Vanya

Sam Holcroft, inspired by Anton Chekhov's Uncle Vanya
Gate, Notting Hill
(2009)

Publicity photo

This 90 minute updated version of Chekhov will perhaps be remembered as Vanya in a box, as adventurous director Natalie Abrahami has used an industrial packing case as the seat of the action, behind a traditional proscenium.

It has to be said that designer Tom Scutt has created the most adaptable of structures, which revolves and, as it does so, changes its nature to fit the creative team's vision.

Writer Sam Holcroft has condensed the plotting, reducing the dramatis personae to four and concentrating on Chekhov's sexual conveyor belt as the main linking thread.

Around this, we eavesdrop on agonised soliloquies from each of the central characters, mainly about unrequited love but, in Astrov's case, envisioning a Utopian, anti-industrial society based on principles that even he cannot bear to practice.

The other main theme is overwhelming self pity, which not only consumes the quartet of would-be lovers but even the invisible head of the household, whose illness is the catalyst for many of the family's problems.

All four actors do their bit to take us into the minds of their characters. Robert Goodale's Vanya is a credible depressive who seems ripe for suicide or, if that isn't possible, murder. Sonya is played by Fiona Button with great feeling, as young and gauche but, unlike her uncle, never losing hope.

Her target is tall, bearded Astrov. In the hands of Simon Wilson, he is appropriately self-obsessed until, falling for beauty and betraying his pontifications about the perfect ant-colony society, the Doctor starts to worship his patient's wife, or at least her looks. Finally, Susie Trayling makes Yelena a tired woman seeking a few thrills while regretting a materialistic marriage that has stolen her youth and beauty.

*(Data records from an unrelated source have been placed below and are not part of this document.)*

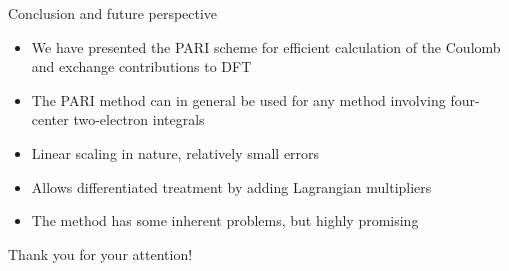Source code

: 
\begin{frame}{Conclusion and future perspective}
\footnotesize
\begin{itemize}
\item We have presented the PARI scheme for efficient calculation of the Coulomb 
     and exchange contributions to DFT
\item The PARI method can in general be used for any method involving four-center two-electron
     integrals
\item Linear scaling in nature, relatively small errors
\item Allows differentiated treatment by adding Lagrangian multipliers
\item The method has some inherent problems, but highly promising
\end{itemize}
\begin{center}
{\red Thank you for your attention! }
\end{center}
\end{frame}
%


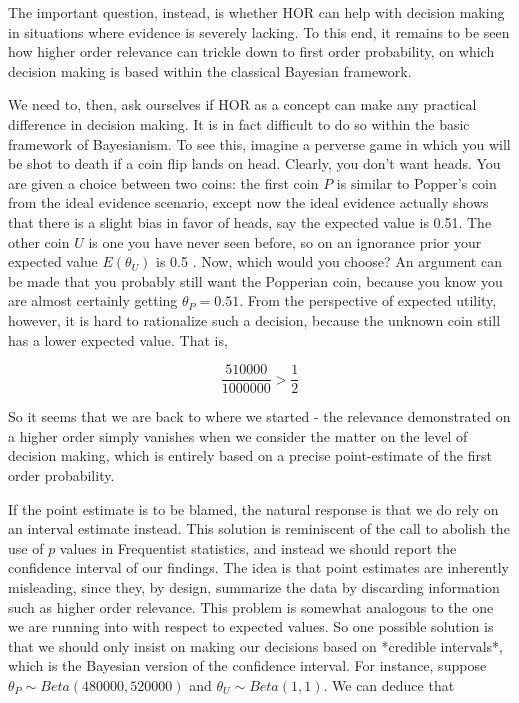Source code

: The important question, instead, is whether HOR can help with decision
making in situations where evidence is severely lacking. To this end, it
remains to be seen how higher order relevance can trickle down to first
order probability, on which decision making is based within the
classical Bayesian framework.

We need to, then, ask ourselves if HOR as a concept can make any
practical difference in decision making. It is in fact difficult to do
so within the basic framework of Bayesianism. To see this, imagine a
perverse game in which you will be shot to death if a coin flip lands on
head. Clearly, you don't want heads. You are given a choice between two
coins: the first coin \(P\) is similar to Popper's coin from the ideal
evidence scenario, except now the ideal evidence actually shows that
there is a slight bias in favor of heads, say the expected value is
0.51. The other coin \(U\) is one you have never seen before, so on an
ignorance prior your expected value \(E(\theta_U)\) is 0.5 . Now, which
would you choose? An argument can be made that you probably still want
the Popperian coin, because you know you are almost certainly getting
\(\theta_P = 0.51\). From the perspective of expected utility, however,
it is hard to rationalize such a decision, because the unknown coin
still has a lower expected value. That is,

\[\frac{510000}{1000000}> \frac{1}{2}\]

So it seems that we are back to where we started - the relevance
demonstrated on a higher order simply vanishes when we consider the
matter on the level of decision making, which is entirely based on a
precise point-estimate of the first order probability.

If the point estimate is to be blamed, the natural response is that we
do rely on an interval estimate instead. This solution is reminiscent of
the call to abolish the use of \(p\) values in Frequentist statistics,
and instead we should report the confidence interval of our findings.
The idea is that point estimates are inherently misleading, since they,
by design, summarize the data by discarding information such as higher
order relevance. This problem is somewhat analogous to the one we are
running into with respect to expected values. So one possible solution
is that we should only insist on making our decisions based on *credible
intervals*, which is the Bayesian version of the confidence interval.
For instance, suppose \(\theta_P \sim Beta(480000,520000)\) and
\(\theta_U \sim Beta(1,1)\). We can deduce that

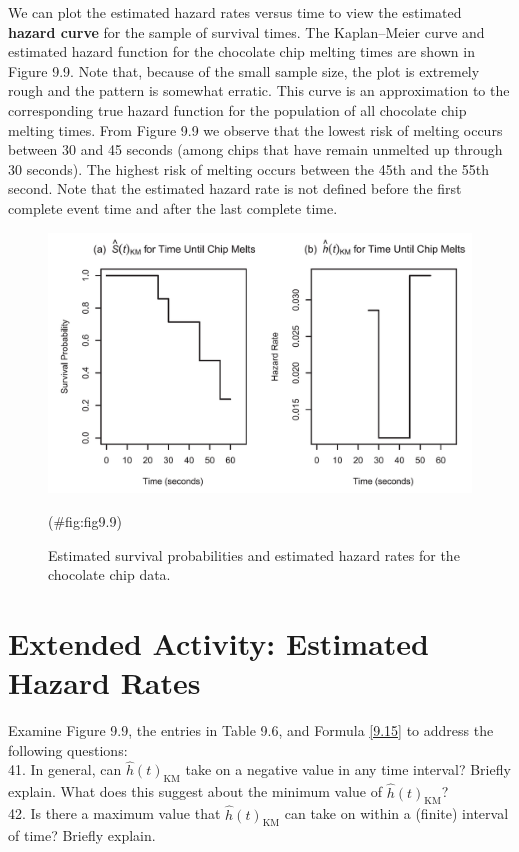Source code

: \documentclass[
]{report}
\begin{document}
We can plot the estimated hazard rates versus time to view the estimated \textbf{hazard curve} for the sample of survival times. The Kaplan--Meier curve and estimated hazard function for the chocolate chip melting times are shown in Figure 9.9. Note that, because of the small sample size, the plot is extremely rough and the pattern is somewhat erratic. This curve is an approximation to the corresponding true hazard function for the population of all chocolate chip melting times. From Figure 9.9 we observe that the lowest risk of melting occurs between 30 and 45 seconds (among chips that have remain unmelted up through 30 seconds). The highest risk of melting occurs between the 45th and the 55th second. Note that the estimated hazard rate is not defined before the first complete event time and after the last complete time.

\begin{figure}

{\centering \includegraphics[width=1\linewidth]{docs/Fig9_9} 

}

\caption{Estimated survival probabilities and estimated hazard rates for the chocolate chip data.}(\#fig:fig9.9)
\end{figure}

\section*{Extended Activity: Estimated Hazard Rates}\label{extended-activity-estimated-hazard-rates}

Examine Figure 9.9, the entries in Table 9.6, and Formula \ref{9.15} to address the following questions:\\
41. In general, can \(\hat h(t)_{\mathrm{KM}}\) take on a negative value in any time interval? Briefly explain. What does this suggest about the minimum value of \(\hat h(t)_{\mathrm{KM}}\)?\\
42. Is there a maximum value that \(\hat h(t)_{\mathrm{KM}}\) can take on within a (finite) interval of time? Briefly explain.
\end{document}
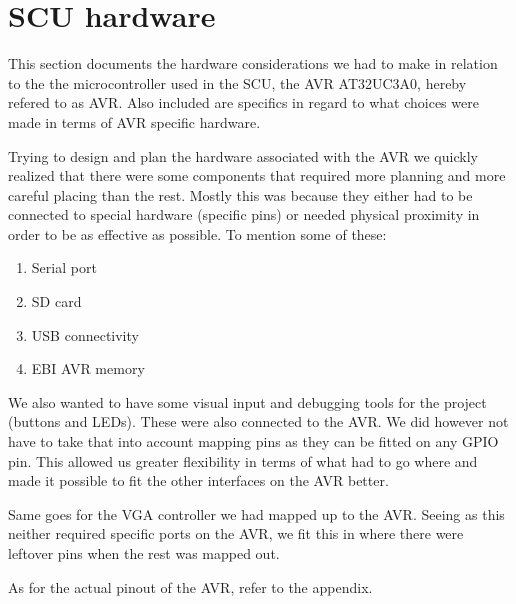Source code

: \section{SCU hardware}

This section documents the hardware considerations we had to make in relation to
the the microcontroller used in the SCU, the AVR AT32UC3A0, hereby refered to as AVR. 
Also included are specifics in regard to what choices
were made in terms of AVR specific hardware. 

Trying to design and plan the hardware associated with the AVR we quickly realized that there were some components that required more planning and more careful placing than the rest. Mostly this was because they either had to be connected to special hardware (specific pins) or needed physical proximity in order to be as effective as possible. To mention some of these:

\begin{enumerate}
\item Serial port
\item \ac{SD} card
\item \ac{USB} connectivity
\item \ac{EBI} AVR memory
\end{enumerate}

We also wanted to have some visual input and debugging tools for the project
(buttons and LEDs). These were also connected to the AVR. We did however not
have to take that into account mapping pins as they can be fitted on any
\ac{GPIO} pin. This allowed us greater flexibility in terms of what had to go
where and made it possible to fit the other interfaces on the AVR better.

Same goes for the \ac{VGA} controller we had mapped up to the AVR. Seeing
as this neither required specific ports on the AVR, we fit this in where
there were leftover pins when the rest was mapped out.

As for the actual pinout of the AVR, refer to the appendix.

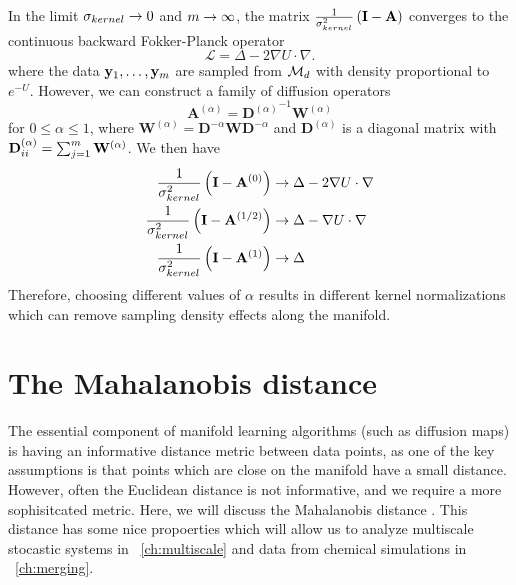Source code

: In the limit $\sigma_{kernel} \rightarrow 0$ and $m \rightarrow \infty$, the matrix $\frac{1}{\sigma_{kernel}^2} \left( \mathbf{I} - \mathbf{A} \right) $ converges to the continuous backward Fokker-Planck operator \cite{nadler2006diffusion}
\begin{equation}
	\mathcal{L} = \Delta - 2 \nabla U \cdot \nabla.
	\label{eq:limiting_operator}
\end{equation}
where the data $\mathbf{y}_1, \dots , \mathbf{y}_m$ are sampled from $\mathcal{M}_d$ with density proportional to $e^{-U}$. 
%
However, we can construct a family of diffusion operators 
\begin{equation} \label{eq:kernel2}
\mathbf{A}^{(\alpha)} = {\mathbf{D}^{(\alpha)}}^{-1} \mathbf{W}^{(\alpha)}
\end{equation}
for $0 \le \alpha \le 1$, where $\mathbf{W}^{(\alpha)} = \mathbf{D}^{-\alpha} \mathbf{W} \mathbf{D}^{-\alpha}$ 
and $\mathbf{D}^{(\alpha)}$ is a diagonal matrix with $\mathbf{D}^{(\alpha)}_{ii} = \sum_{j=1}^m \mathbf{W}^{(\alpha)}$.
%
We then have \cite{coifman2005geometric}
\begin{equation}
\begin{aligned}
\frac{1}{\sigma_{kernel}^2} \left( \mathbf{I} - \mathbf{A}^{(0)} \right) & \rightarrow \Delta - 2 \nabla U \cdot \nabla \\
\frac{1}{\sigma_{kernel}^2} \left( \mathbf{I} - \mathbf{A}^{(1/2)} \right) & \rightarrow \Delta - \nabla U \cdot \nabla \\
\frac{1}{\sigma_{kernel}^2} \left( \mathbf{I} - \mathbf{A}^{(1)} \right) & \rightarrow \Delta  
\end{aligned}
\end{equation}
%
Therefore, choosing different values of $\alpha$ results in different kernel normalizations which can remove sampling density effects along the manifold. 


\section{The Mahalanobis distance}
\label{subsec:mahalanobis}

The essential component of manifold learning algorithms (such as diffusion maps) is having an informative distance metric between data points, as one of the key assumptions is that points which are close on the manifold have a small distance. 
%
However, often the Euclidean distance is not informative, and we require a more sophisitcated metric. 
%
Here, we will discuss the Mahalanobis distance \cite{mahalanobis1936generalized}. 
%
This distance has some nice propoerties which will allow us to analyze multiscale stocastic systems in \chap~\ref{ch:multiscale} and data from chemical simulations in \chap~\ref{ch:merging}. 

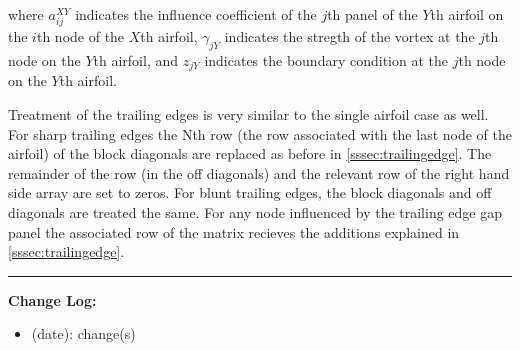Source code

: \documentclass[]{article}
\begin{document}
\noindent where \(a_{ij}^{XY}\) indicates the influence coefficient of the \(j\)th panel of the \(Y\)th airfoil on the \(i\)th node of the \(X\)th airfoil, \(\gamma_{jY}\) indicates the stregth of the vortex at the \(j\)th node on the \(Y\)th airfoil, and \(z_{jY}\) indicates the boundary condition at the \(j\)th node on the \(Y\)th airfoil.

Treatment of the trailing edges is very similar to the single airfoil case as well.  For sharp trailing edges the Nth row (the row associated with the last node of the airfoil) of the block diagonals are replaced as before in \cref{sssec:trailingedge}. The remainder of the row (in the off diagonals) and the relevant row of the right hand side array are set to zeros.  For blunt trailing edges, the block diagonals and off diagonals are treated the same. For any node influenced by the trailing edge gap panel the associated row of the matrix recieves the additions explained in \cref{sssec:trailingedge}.



\newpage

{}


\vspace{1cm}
\hrule
\vspace{1cm}

\noindent  \textbf{Change Log:}

\begin{itemize}
	\item (date): change(s)
\end{itemize}
\end{document}
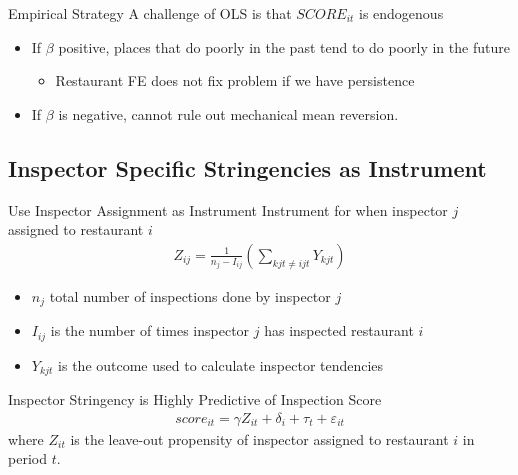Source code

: \documentclass[handout]{beamer}
\begin{document}
\begin{frame}{Empirical Strategy}
A challenge of OLS is that $SCORE_{it}$ is endogenous
\begin{itemize}
\item If $\beta$ positive, places that do poorly in the past tend to do poorly in the future
\begin{itemize}
\item Restaurant FE does not fix problem if we have persistence
\end{itemize}
\item If $\beta$ is negative, cannot rule out mechanical mean reversion.  
\end{itemize}
\end{frame}

\subsection{Inspector Specific Stringencies as Instrument}
\begin{frame}{Use Inspector Assignment as Instrument}
Instrument for when inspector $j$ assigned to restaurant $i$
    \begin{align*}
        Z_{ij} = \frac{1}{n_j - I_{ij}} \left( \sum_{kjt\neq ijt}   Y_{kjt}\right)
    \end{align*}
    \begin{itemize}
    \item $n_j$ total number of inspections done by inspector $j$
    \item $I_{ij}$ is the number of times inspector $j$ has inspected restaurant $i$
    \item $Y_{kjt}$ is the outcome used to calculate inspector tendencies
    \end{itemize}
\end{frame}

\begin{frame}{Inspector Stringency is Highly Predictive of Inspection Score}
\begin{align*}
    score_{it} = \gamma Z_{it} + \delta_i + \tau_t + \varepsilon_{it}
\end{align*}
\footnotesize{where $Z_{it}$ is the leave-out propensity of inspector assigned to restaurant $i$ in period $t$.}
\begin{table}[h!]
\centering
\scalebox{0.8}{ }
\label{first_stage_reg}
\end{table}
\end{frame}
\end{document}
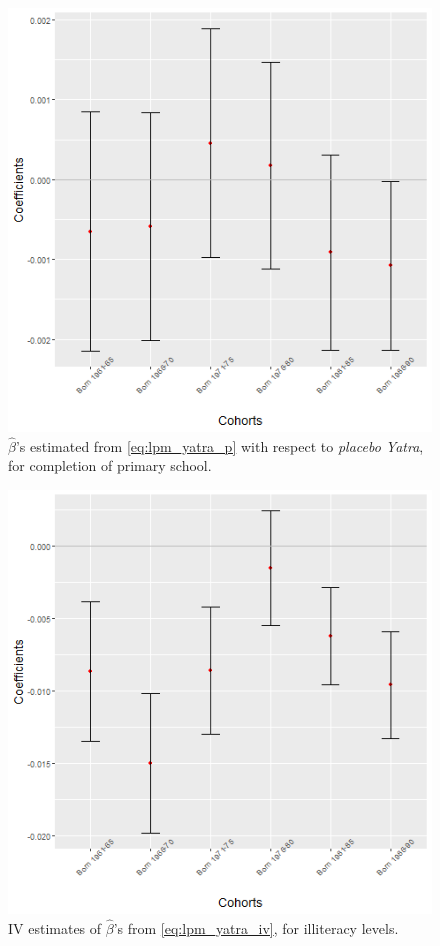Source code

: \documentclass{article}
\begin{document}
\begin{figure}[H]
    \centering
    \includegraphics[scale = 0.4]{images/graph_coeff_col_p.png}
    \caption{$\hat{\beta}$'s estimated from \eqref{eq:lpm_yatra_p} with respect to \textit{placebo Yatra}, for completion of primary school.}
    \label{fig:coeff_col_p}
\end{figure}

\newpage
\begin{figure}[H]
    \centering
    \includegraphics[scale = 0.5]{images/graph_coeff_ill_iv.png}
    \caption{IV estimates of $\hat{\beta}$'s from \eqref{eq:lpm_yatra_iv}, for illiteracy levels.}
    \label{fig:coeff_ill_iv}
\end{figure}
\end{document}
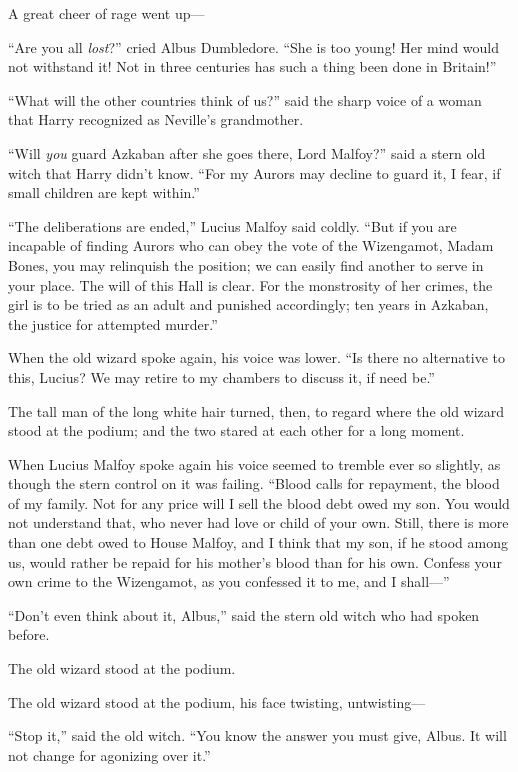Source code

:A great cheer of rage went up—

“Are you all \emph{lost}?” cried Albus Dumbledore. “She is too young! Her mind would not withstand it! Not in three centuries has such a thing been done in Britain!”

“What will the other countries think of us?” said the sharp voice of a woman that Harry recognized as Neville’s grandmother.

“Will \emph{you} guard Azkaban after she goes there, Lord Malfoy?” said a stern old witch that Harry didn’t know. “For my Aurors may decline to guard it, I fear, if small children are kept within.”

“The deliberations are ended,” Lucius Malfoy said coldly. “But if you are incapable of finding Aurors who can obey the vote of the Wizengamot, Madam Bones, you may relinquish the position; we can easily find another to serve in your place. The will of this Hall is clear. For the monstrosity of her crimes, the girl is to be tried as an adult and punished accordingly; ten years in Azkaban, the justice for attempted murder.”

When the old wizard spoke again, his voice was lower. “Is there no alternative to this, Lucius? We may retire to my chambers to discuss it, if need be.”

The tall man of the long white hair turned, then, to regard where the old wizard stood at the podium; and the two stared at each other for a long moment.

When Lucius Malfoy spoke again his voice seemed to tremble ever so slightly, as though the stern control on it was failing. “Blood calls for repayment, the blood of my family. Not for any price will I sell the blood debt owed my son. You would not understand that, who never had love or child of your own. Still, there is more than one debt owed to House Malfoy, and I think that my son, if he stood among us, would rather be repaid for his mother’s blood than for his own. Confess your own crime to the Wizengamot, as you confessed it to me, and I shall—”

“Don’t even think about it, Albus,” said the stern old witch who had spoken before.

The old wizard stood at the podium.

The old wizard stood at the podium, his face twisting, untwisting—

“Stop it,” said the old witch. “You know the answer you must give, Albus. It will not change for agonizing over it.”

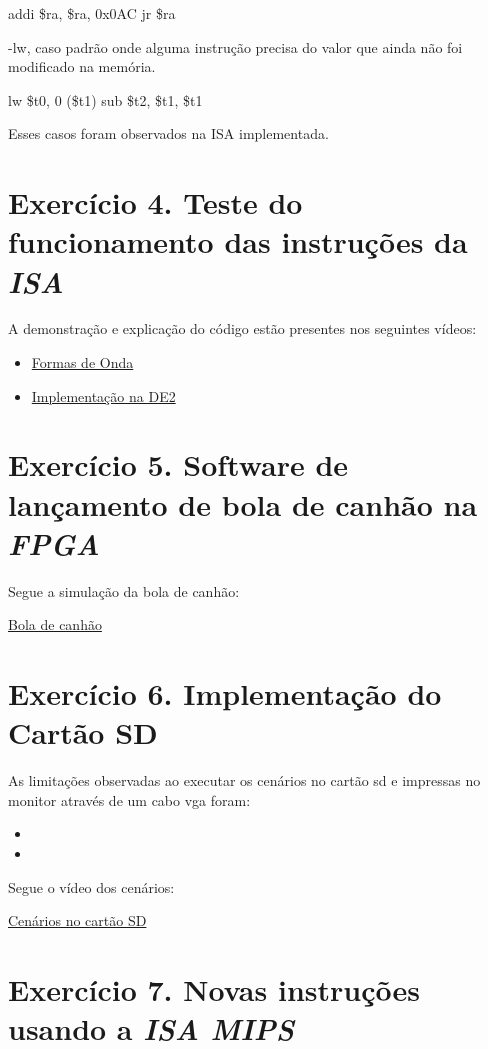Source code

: \documentclass[12pt]{article}
\begin{document}
 addi \$ra, \$ra, 0x0AC 
 jr \$ra 

-lw, caso padrão onde alguma instrução precisa do valor que ainda não foi modificado na memória.

lw \$t0, 0 (\$t1)
sub \$t2, \$t1, \$t1


Esses casos foram observados na ISA implementada.

\section{Exercício 4. Teste do funcionamento das instruções da \textit{ISA} }
\label{sec:testeisa}

A demonstração e explicação do código estão presentes nos seguintes vídeos:

\begin{itemize}
\item \href{https://youtu.be/u5eFv9_BDSw}{Formas de Onda}
\item \href{https://youtu.be/PA9af2_Dhi4}{Implementação na DE2} 
\end{itemize}


\section{Exercício 5. Software de lançamento de bola de canhão na \textit{FPGA}}
\label{sec:canhao}

Segue a simulação da bola de canhão:

\href{https://youtu.be/4IZcH5GzhVk}{Bola de canhão}


\section{Exercício 6. Implementação do Cartão SD}
\label{sec:cartaosd}

As limitações observadas ao executar os cenários no cartão sd e impressas no monitor através de um cabo vga foram:

\begin{itemize}
\item 
\item 
\end{itemize} 

Segue o vídeo dos cenários:

\href{https://youtu.be/VeoxltP3L6o}{Cenários no cartão SD}

  
\section{Exercício 7. Novas instruções usando a \textit{ISA MIPS}}
\label{sec:isamips} 
\end{document}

This highly atmospheric production benefits from thoughtful lighting courtesy of Mark Howland and a musical accompaniment that starts sweetly and descends into chaos following the arc of the quartet's collective depression.

This short, sharp Vanya has much to offer to a modern audience, with its eye on Chekhov's relationships as viewed through 21st Century eyes. As such, while it does encompass much of the original work, the contemporary language and franker view of sexuality might not please every purist.

Even so, Vanya deserves to fill the Gate both with Chekhov freaks and anyone else who might enjoy a very well-staged drama looking at contemporary life and love through a century-old microscope.